Select from the data all lines with the word "从左到右排列".

--- DATA SUPPLIED Enclosed Below ---

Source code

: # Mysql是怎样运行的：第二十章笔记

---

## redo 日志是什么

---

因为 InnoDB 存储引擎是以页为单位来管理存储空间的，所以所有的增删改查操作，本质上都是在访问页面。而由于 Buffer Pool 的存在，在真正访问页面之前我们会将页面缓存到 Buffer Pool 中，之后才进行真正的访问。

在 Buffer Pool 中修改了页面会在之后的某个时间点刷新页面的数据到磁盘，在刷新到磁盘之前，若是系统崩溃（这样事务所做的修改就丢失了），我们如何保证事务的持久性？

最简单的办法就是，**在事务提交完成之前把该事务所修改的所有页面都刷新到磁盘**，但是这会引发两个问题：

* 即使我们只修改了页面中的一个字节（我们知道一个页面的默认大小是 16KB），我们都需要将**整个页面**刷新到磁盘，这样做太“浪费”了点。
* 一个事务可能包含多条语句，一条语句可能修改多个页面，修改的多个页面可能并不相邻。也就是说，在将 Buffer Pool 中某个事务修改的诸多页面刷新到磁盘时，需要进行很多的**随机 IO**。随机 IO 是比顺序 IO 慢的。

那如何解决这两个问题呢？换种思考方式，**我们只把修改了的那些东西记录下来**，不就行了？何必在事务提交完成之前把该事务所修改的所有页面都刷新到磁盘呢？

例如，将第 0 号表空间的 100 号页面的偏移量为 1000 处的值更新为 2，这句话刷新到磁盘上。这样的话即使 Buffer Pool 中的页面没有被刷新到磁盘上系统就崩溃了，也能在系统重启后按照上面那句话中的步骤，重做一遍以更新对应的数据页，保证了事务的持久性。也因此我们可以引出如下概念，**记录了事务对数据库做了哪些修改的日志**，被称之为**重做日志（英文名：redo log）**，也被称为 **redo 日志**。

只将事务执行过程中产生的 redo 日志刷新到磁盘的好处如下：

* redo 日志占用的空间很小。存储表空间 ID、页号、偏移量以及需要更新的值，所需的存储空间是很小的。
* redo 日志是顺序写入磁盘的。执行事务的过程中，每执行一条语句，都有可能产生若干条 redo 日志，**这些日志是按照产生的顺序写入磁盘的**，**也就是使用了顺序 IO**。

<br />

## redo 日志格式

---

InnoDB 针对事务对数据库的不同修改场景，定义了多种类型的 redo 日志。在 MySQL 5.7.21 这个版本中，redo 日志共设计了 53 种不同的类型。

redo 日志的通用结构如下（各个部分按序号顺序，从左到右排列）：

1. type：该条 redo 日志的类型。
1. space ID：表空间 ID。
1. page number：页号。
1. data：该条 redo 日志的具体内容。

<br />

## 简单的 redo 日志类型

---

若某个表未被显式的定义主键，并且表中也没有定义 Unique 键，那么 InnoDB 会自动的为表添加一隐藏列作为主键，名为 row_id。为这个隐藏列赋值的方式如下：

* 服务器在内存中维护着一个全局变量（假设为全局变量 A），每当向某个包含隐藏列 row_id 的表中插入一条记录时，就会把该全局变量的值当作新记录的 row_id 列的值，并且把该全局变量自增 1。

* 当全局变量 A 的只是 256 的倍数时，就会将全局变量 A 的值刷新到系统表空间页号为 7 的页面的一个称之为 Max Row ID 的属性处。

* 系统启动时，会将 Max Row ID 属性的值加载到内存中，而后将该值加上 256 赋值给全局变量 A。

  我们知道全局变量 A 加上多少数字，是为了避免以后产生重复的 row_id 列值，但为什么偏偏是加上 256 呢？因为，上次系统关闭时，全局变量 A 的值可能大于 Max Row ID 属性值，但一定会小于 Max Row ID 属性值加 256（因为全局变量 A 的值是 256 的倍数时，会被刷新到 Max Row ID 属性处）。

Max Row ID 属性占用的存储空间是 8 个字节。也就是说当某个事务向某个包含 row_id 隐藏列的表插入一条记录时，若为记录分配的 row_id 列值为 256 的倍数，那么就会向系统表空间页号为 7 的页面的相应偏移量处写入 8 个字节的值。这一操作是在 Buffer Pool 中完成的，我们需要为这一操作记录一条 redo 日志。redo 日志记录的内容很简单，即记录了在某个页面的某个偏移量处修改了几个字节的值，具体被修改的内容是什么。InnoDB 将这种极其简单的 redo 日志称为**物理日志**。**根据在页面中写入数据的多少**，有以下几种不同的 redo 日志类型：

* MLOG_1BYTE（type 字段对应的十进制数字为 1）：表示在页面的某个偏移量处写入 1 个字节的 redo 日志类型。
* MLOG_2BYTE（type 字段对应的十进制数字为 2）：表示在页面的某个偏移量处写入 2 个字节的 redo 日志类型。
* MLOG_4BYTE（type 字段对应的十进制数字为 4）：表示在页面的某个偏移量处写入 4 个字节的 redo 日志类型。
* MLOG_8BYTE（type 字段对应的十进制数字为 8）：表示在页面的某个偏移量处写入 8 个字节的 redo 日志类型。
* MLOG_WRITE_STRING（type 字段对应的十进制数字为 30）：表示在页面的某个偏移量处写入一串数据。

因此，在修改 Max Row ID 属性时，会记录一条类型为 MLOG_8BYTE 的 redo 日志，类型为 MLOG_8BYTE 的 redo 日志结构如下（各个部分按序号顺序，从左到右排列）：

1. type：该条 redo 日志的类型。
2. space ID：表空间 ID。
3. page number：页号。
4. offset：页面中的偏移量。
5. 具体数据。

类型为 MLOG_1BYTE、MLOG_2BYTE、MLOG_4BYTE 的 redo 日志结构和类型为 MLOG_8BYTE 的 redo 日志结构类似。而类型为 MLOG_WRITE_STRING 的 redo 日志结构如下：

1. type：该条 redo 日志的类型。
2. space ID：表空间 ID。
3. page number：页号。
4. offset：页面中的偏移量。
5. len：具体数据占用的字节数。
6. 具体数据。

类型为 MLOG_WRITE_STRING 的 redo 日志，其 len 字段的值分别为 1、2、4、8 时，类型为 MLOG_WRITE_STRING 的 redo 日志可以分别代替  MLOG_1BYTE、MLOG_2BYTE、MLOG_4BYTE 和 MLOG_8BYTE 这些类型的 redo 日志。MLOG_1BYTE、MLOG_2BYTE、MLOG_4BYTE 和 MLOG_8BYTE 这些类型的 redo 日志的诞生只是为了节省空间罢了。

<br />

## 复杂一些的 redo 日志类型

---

--- End of Enclosed DATA SUPPLIED ---

RESULT BELOW:
redo 日志的通用结构如下（各个部分按序号顺序，从左到右排列）：
因此，在修改 Max Row ID 属性时，会记录一条类型为 MLOG_8BYTE 的 redo 日志，类型为 MLOG_8BYTE 的 redo 日志结构如下（各个部分按序号顺序，从左到右排列）：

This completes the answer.